2. **20-round finite-horizon DP**  
   For the **two-armed bandit** (choose Dots or Pixel each round, 20 rounds total), it solves the Bellman equation via dynamic programming and reports the **optimal expected number of correct answers** from the start of the block.

3. **Figures**  
   If matplotlib and seaborn are installed, it saves:
   - `gittins_map.png` — Gittins index for each (wins, losses) cell.
   - `information_bonus.png` — Gittins index minus myopic value (expected accuracy), i.e. “information bonus” from learning.

---

## Parameters (match the experiment)

| Variable       | Meaning |
|----------------|--------|
| `accuracies`   | Possible advisor accuracies: 90%, 75%, 60%, 50%. |
| `prior_dots`   | Dots & Co. prior over those accuracies: (0.3, 0.3, 0.2, 0.2). |
| `prior_pixel`  | PixelHouse prior: (0.2, 0.2, 0.3, 0.3). |
| `gamma`        | Discount factor for the infinite-horizon problem (0.95). |
| `T_MAX`        | Number of rounds in the finite problem (20). |

Beliefs are 4-dimensional probability vectors over the four accuracy levels. After \(s\) successes and \(f\) failures, the posterior is computed by Bayes’ rule (binomial likelihood for each accuracy).

---

## Main functions

### Belief and reward

- **`get_mu(p)`**  
  Expected immediate reward (probability of a correct prediction) under belief `p`:  
  \(\mu = \sum_k p_k \cdot \text{accuracy}_k\).

- **`update_p(p, s, f)`**  
  Bayesian update of belief `p` after `s` successes and `f` failures (binomial likelihood; posterior is normalized).

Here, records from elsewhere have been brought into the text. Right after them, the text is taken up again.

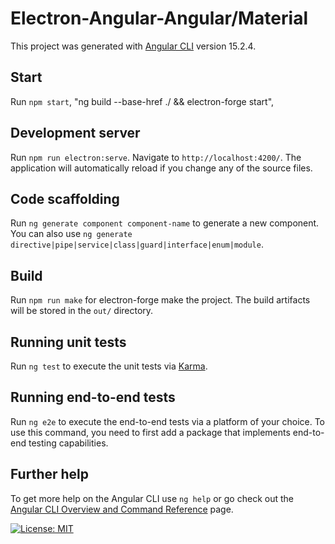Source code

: # Electron-Angular-Angular/Material

This project was generated with [Angular CLI](https://github.com/angular/angular-cli) version 15.2.4.

## Start

Run `npm start`, "ng build --base-href ./ && electron-forge start",

## Development server

Run `npm run electron:serve`. Navigate to `http://localhost:4200/`. The application will automatically reload if you change any of the source files.

## Code scaffolding

Run `ng generate component component-name` to generate a new component. You can also use `ng generate directive|pipe|service|class|guard|interface|enum|module`.

## Build

Run `npm run make`  for electron-forge make  the project. The build artifacts will be stored in the `out/` directory.

## Running unit tests

Run `ng test` to execute the unit tests via [Karma](https://karma-runner.github.io).

## Running end-to-end tests

Run `ng e2e` to execute the end-to-end tests via a platform of your choice. To use this command, you need to first add a package that implements end-to-end testing capabilities.

## Further help

To get more help on the Angular CLI use `ng help` or go check out the [Angular CLI Overview and Command Reference](https://angular.io/cli) page.

[![License: MIT](https://img.shields.io/badge/License-MIT-yellow.svg)](https://opensource.org/licenses/MIT)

### Infinite-horizon Gittins

- **`get_gittins(p_init)`**  
  Returns the Gittins index for belief `p_init`.

  - **Idea:** You can either “retire” and receive a constant λ per period (present value λ/(1−γ)), or “continue” with this arm: get μ this period and then the discounted continuation value.
  - **Bellman:**  
    \(V(\lambda, p) = \max\bigl\{ \lambda/(1-\gamma),\ \mu(p) + \gamma\bigl[\mu(p)\,V(\lambda,p_{\text{succ}}) + (1-\mu(p))\,V(\lambda,p_{\text{fail}})\bigr]\bigr\}\).
  - **Implementation:** Binary search on λ so that the optimal action is indifference (value of continuing equals value of retiring). Memoization over (λ, rounded p) keeps runs fast.

### 20-round finite-horizon DP

- **`get_dp_val_discrete(s1, f1, s2, f2, rounds_left)`**  
  Optimal expected total correct answers from the current state to the end of the 20 rounds.

  - **State:**  
    - \((s_1, f_1)\): successes and failures so far for arm 1 (Dots).  
    - \((s_2, f_2)\): same for arm 2 (Pixel).  
    - `rounds_left`: number of rounds remaining.
  - **Priors:** Reconstructed from these counts and the initial priors `prior_dots` and `prior_pixel`.
  - **Recurrence:** At each step, choose arm 1 or 2; reward is 1 if correct, 0 if wrong; no discounting (total undiscounted correct answers over 20 rounds).

- **`get_dp_val(p1, p2, rounds_left)`**  
  Wrapper used at **block start** (no observations yet): calls `get_dp_val_discrete(0, 0, 0, 0, rounds_left)`.

---

## Output

When you run the script:

1. **Console:**  
   - Gittins index at the Dots prior.  
   - 20-round optimal expected correct (from start, both arms).  
   - Message that figures were saved (if plotting is available).

2. **Files (if matplotlib/seaborn installed):**  
   - `gittins_map.png` — Heatmap of Gittins index vs (wins, losses).  
   - `information_bonus.png` — Heatmap of (Gittins − myopic value).

If matplotlib or seaborn is missing, the script still computes and prints the two numbers and asks you to install them for figures.

---

## How to run

From the `advisor_experiment` directory:

```bash
python Gittins.py
```

**Dependencies:**  
- `numpy` (required).  
- `matplotlib` and `seaborn` (optional; only needed for the two PNG figures).

Install with:

```bash
pip install numpy matplotlib seaborn
```

(or use the same Python environment you use for the rest of the project).

---

## Relation to the experiment

- **Gittins index:** Theoretical benchmark for the infinite-horizon “which advisor to use” problem; the heatmaps show how the value of an arm (and the information bonus) changes as you observe more outcomes.
- **20-round DP:** Matches the **block length** in the experiment (20 rounds per block). The reported value is the expected number of correct answers under the **optimal** switching policy between the two advisors (Dots vs Pixel) over one block.